Islam gave women some rights (marriage and divorce by consent, inheritance, education political and legal rights) 1400 years ago, which were unknown to their Christian and Jewish sisters until 19th century. of course Islam’s scheme for life is from ‘that world’. it is an alternative that confronts the so-called modern world, its values, agnosticism, and ‘anything goes’ mentality, with a genuine counter-project that only appears to be outdated because it is timeless.

 

The western civilization is already witnessing the casting of doubts on fashionable facets of the sexual and feminist revolution.

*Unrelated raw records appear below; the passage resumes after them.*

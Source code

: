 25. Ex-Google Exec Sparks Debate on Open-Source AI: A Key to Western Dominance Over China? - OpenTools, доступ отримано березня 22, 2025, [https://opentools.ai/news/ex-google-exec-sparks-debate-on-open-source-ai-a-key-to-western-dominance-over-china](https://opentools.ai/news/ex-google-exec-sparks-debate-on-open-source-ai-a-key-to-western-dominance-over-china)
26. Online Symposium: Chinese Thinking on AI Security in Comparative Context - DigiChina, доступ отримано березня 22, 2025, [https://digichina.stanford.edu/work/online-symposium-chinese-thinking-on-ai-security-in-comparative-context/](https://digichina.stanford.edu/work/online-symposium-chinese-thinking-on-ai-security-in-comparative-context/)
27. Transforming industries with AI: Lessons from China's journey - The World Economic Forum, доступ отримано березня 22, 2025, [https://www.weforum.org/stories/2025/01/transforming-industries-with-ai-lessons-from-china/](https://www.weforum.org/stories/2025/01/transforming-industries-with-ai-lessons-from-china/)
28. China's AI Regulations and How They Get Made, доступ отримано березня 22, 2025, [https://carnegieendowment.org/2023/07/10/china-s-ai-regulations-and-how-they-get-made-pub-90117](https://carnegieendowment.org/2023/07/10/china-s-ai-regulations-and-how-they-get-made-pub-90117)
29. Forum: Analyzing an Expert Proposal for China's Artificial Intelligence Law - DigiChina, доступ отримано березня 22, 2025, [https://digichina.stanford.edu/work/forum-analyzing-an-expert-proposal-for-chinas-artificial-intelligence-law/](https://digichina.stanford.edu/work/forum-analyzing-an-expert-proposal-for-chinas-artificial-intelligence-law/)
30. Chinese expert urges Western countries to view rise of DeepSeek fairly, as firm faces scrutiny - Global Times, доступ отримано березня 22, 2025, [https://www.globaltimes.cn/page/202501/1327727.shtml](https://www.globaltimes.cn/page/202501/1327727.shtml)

AIDS alone has forced people to rethink their manners in more than one respect. the first manageress in USA begin to express regret at their now irrevocable decision not to have children for the sake of their careers – at having placed too much emphasis on ‘sisterhood’ at the expense of ‘motherhood’. more women than before are now convinced that pure imitation of man is not the best way of liberating women. in the us, as in Europe, it is once again fashionable among formerly ‘swinging’ students to ‘go steady’. in 1968, Vance Packard in his book ‘Sexual Wilderness’ coined the term ‘sex jungle’ for the excesses of the sexual revolution in his country – the USA.

 

For Islam, man and woman have the same dignity, but different tasks; they are of the same values, but have different abilities; they are equal before Allah, but have different roles in life. the question of whether or not this is ‘modern’ is irrelevant.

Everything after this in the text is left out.